--- Records shown ---

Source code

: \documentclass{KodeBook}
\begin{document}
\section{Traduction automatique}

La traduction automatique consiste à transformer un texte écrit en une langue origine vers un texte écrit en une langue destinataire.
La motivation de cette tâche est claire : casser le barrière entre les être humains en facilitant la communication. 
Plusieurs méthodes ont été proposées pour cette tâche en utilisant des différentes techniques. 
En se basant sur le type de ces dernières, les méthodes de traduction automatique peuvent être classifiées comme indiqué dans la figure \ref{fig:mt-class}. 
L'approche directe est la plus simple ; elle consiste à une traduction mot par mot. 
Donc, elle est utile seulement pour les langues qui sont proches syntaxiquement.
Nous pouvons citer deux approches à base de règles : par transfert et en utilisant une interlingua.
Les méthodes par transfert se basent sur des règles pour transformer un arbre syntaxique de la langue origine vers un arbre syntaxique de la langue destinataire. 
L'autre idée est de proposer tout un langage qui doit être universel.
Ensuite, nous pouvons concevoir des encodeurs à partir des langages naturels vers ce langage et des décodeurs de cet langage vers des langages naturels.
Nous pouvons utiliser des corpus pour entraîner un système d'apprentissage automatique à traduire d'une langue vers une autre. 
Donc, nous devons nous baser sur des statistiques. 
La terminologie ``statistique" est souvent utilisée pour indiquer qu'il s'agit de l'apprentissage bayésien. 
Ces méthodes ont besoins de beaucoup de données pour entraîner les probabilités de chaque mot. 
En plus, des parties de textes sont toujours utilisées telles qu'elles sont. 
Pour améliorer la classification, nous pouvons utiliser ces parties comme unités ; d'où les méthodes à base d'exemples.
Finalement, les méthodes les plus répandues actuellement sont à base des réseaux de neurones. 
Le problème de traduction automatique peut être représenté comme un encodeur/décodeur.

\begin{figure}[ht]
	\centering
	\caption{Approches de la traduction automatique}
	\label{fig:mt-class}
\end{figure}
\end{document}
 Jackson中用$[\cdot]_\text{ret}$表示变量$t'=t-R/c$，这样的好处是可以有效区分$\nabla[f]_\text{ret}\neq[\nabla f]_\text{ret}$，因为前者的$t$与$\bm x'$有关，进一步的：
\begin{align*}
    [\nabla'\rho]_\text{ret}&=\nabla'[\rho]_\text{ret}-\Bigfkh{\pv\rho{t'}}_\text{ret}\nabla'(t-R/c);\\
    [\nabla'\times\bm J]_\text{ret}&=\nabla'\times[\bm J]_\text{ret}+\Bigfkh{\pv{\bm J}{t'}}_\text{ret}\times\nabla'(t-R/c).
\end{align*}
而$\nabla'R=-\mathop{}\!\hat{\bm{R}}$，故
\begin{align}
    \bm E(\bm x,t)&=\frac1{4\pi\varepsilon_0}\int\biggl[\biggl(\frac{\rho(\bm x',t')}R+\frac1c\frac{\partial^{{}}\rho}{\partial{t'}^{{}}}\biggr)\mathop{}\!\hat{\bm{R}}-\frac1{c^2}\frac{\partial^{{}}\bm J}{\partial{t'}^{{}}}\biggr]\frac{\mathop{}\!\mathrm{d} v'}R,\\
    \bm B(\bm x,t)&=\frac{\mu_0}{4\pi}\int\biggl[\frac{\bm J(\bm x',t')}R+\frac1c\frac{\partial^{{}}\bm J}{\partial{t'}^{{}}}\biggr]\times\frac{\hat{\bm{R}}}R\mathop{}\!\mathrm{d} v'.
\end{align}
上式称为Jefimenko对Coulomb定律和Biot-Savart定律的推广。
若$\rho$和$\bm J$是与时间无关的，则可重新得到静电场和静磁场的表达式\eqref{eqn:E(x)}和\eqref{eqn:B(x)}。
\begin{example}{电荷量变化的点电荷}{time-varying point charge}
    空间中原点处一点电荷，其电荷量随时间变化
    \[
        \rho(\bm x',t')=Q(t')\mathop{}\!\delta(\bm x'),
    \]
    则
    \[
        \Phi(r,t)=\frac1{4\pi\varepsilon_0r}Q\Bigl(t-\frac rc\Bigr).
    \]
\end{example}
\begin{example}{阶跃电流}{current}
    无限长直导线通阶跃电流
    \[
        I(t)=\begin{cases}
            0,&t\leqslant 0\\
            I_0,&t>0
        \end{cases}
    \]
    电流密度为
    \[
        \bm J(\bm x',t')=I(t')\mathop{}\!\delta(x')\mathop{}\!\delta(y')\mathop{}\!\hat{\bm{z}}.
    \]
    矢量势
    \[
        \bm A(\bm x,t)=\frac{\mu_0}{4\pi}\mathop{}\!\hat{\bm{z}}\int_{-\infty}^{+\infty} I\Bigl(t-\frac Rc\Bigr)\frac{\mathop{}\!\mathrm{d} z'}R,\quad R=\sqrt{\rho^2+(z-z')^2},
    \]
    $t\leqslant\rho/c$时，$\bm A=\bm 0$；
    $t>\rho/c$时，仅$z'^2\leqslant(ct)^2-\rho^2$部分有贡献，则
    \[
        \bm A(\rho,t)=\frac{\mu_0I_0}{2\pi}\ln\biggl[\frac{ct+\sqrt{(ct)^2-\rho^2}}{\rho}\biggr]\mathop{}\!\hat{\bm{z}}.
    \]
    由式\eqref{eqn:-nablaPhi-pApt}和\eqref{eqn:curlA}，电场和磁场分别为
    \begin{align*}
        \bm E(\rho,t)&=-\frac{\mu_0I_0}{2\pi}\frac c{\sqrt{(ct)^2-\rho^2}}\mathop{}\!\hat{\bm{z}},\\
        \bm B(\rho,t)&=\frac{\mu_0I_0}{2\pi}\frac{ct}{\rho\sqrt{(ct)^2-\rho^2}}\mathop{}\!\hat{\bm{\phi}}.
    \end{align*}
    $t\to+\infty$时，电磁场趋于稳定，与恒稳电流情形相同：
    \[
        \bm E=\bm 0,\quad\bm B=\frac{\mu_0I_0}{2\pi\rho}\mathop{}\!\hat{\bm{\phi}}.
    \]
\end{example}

---

#### [Problem to work on]
What is needed is an exact, complete copy of the entries above.

#### [Answer for the task]
Source code

: \documentclass{KodeBook}
\begin{document}
\section{Traduction automatique}

La traduction automatique consiste à transformer un texte écrit en une langue origine vers un texte écrit en une langue destinataire.
La motivation de cette tâche est claire : casser le barrière entre les être humains en facilitant la communication. 
Plusieurs méthodes ont été proposées pour cette tâche en utilisant des différentes techniques. 
En se basant sur le type de ces dernières, les méthodes de traduction automatique peuvent être classifiées comme indiqué dans la figure \ref{fig:mt-class}. 
L'approche directe est la plus simple ; elle consiste à une traduction mot par mot. 
Donc, elle est utile seulement pour les langues qui sont proches syntaxiquement.
Nous pouvons citer deux approches à base de règles : par transfert et en utilisant une interlingua.
Les méthodes par transfert se basent sur des règles pour transformer un arbre syntaxique de la langue origine vers un arbre syntaxique de la langue destinataire. 
L'autre idée est de proposer tout un langage qui doit être universel.
Ensuite, nous pouvons concevoir des encodeurs à partir des langages naturels vers ce langage et des décodeurs de cet langage vers des langages naturels.
Nous pouvons utiliser des corpus pour entraîner un système d'apprentissage automatique à traduire d'une langue vers une autre. 
Donc, nous devons nous baser sur des statistiques. 
La terminologie ``statistique" est souvent utilisée pour indiquer qu'il s'agit de l'apprentissage bayésien. 
Ces méthodes ont besoins de beaucoup de données pour entraîner les probabilités de chaque mot. 
En plus, des parties de textes sont toujours utilisées telles qu'elles sont. 
Pour améliorer la classification, nous pouvons utiliser ces parties comme unités ; d'où les méthodes à base d'exemples.
Finalement, les méthodes les plus répandues actuellement sont à base des réseaux de neurones. 
Le problème de traduction automatique peut être représenté comme un encodeur/décodeur.

\begin{figure}[ht]
	\centering
	\caption{Approches de la traduction automatique}
	\label{fig:mt-class}
\end{figure}
\end{document}
 Jackson中用$[\cdot]_\text{ret}$表示变量$t'=t-R/c$，这样的好处是可以有效区分$\nabla[f]_\text{ret}\neq[\nabla f]_\text{ret}$，因为前者的$t$与$\bm x'$有关，进一步的：
\begin{align*}
    [\nabla'\rho]_\text{ret}&=\nabla'[\rho]_\text{ret}-\Bigfkh{\pv\rho{t'}}_\text{ret}\nabla'(t-R/c);\\
    [\nabla'\times\bm J]_\text{ret}&=\nabla'\times[\bm J]_\text{ret}+\Bigfkh{\pv{\bm J}{t'}}_\text{ret}\times\nabla'(t-R/c).
\end{align*}
而$\nabla'R=-\mathop{}\!\hat{\bm{R}}$，故
\begin{align}
    \bm E(\bm x,t)&=\frac1{4\pi\varepsilon_0}\int\biggl[\biggl(\frac{\rho(\bm x',t')}R+\frac1c\frac{\partial^{{}}\rho}{\partial{t'}^{{}}}\biggr)\mathop{}\!\hat{\bm{R}}-\frac1{c^2}\frac{\partial^{{}}\bm J}{\partial{t'}^{{}}}\biggr]\frac{\mathop{}\!\mathrm{d} v'}R,\\
    \bm B(\bm x,t)&=\frac{\mu_0}{4\pi}\int\biggl[\frac{\bm J(\bm x',t')}R+\frac1c\frac{\partial^{{}}\bm J}{\partial{t'}^{{}}}\biggr]\times\frac{\hat{\bm{R}}}R\mathop{}\!\mathrm{d} v'.
\end{align}
上式称为Jefimenko对Coulomb定律和Biot-Savart定律的推广。
若$\rho$和$\bm J$是与时间无关的，则可重新得到静电场和静磁场的表达式\eqref{eqn:E(x)}和\eqref{eqn:B(x)}。
\begin{example}{电荷量变化的点电荷}{time-varying point charge}
    空间中原点处一点电荷，其电荷量随时间变化
    \[
        \rho(\bm x',t')=Q(t')\mathop{}\!\delta(\bm x'),
    \]
    则
    \[
        \Phi(r,t)=\frac1{4\pi\varepsilon_0r}Q\Bigl(t-\frac rc\Bigr).
    \]
\end{example}
\begin{example}{阶跃电流}{current}
    无限长直导线通阶跃电流
    \[
        I(t)=\begin{cases}
            0,&t\leqslant 0\\
            I_0,&t>0
        \end{cases}
    \]
    电流密度为
    \[
        \bm J(\bm x',t')=I(t')\mathop{}\!\delta(x')\mathop{}\!\delta(y')\mathop{}\!\hat{\bm{z}}.
    \]
    矢量势
    \[
        \bm A(\bm x,t)=\frac{\mu_0}{4\pi}\mathop{}\!\hat{\bm{z}}\int_{-\infty}^{+\infty} I\Bigl(t-\frac Rc\Bigr)\frac{\mathop{}\!\mathrm{d} z'}R,\quad R=\sqrt{\rho^2+(z-z')^2},
    \]
    $t\leqslant\rho/c$时，$\bm A=\bm 0$；
    $t>\rho/c$时，仅$z'^2\leqslant(ct)^2-\rho^2$部分有贡献，则
    \[
        \bm A(\rho,t)=\frac{\mu_0I_0}{2\pi}\ln\biggl[\frac{ct+\sqrt{(ct)^2-\rho^2}}{\rho}\biggr]\mathop{}\!\hat{\bm{z}}.
    \]
    由式\eqref{eqn:-nablaPhi-pApt}和\eqref{eqn:curlA}，电场和磁场分别为
    \begin{align*}
        \bm E(\rho,t)&=-\frac{\mu_0I_0}{2\pi}\frac c{\sqrt{(ct)^2-\rho^2}}\mathop{}\!\hat{\bm{z}},\\
        \bm B(\rho,t)&=\frac{\mu_0I_0}{2\pi}\frac{ct}{\rho\sqrt{(ct)^2-\rho^2}}\mathop{}\!\hat{\bm{\phi}}.
    \end{align*}
    $t\to+\infty$时，电磁场趋于稳定，与恒稳电流情形相同：
    \[
        \bm E=\bm 0,\quad\bm B=\frac{\mu_0I_0}{2\pi\rho}\mathop{}\!\hat{\bm{\phi}}.
    \]
\end{example}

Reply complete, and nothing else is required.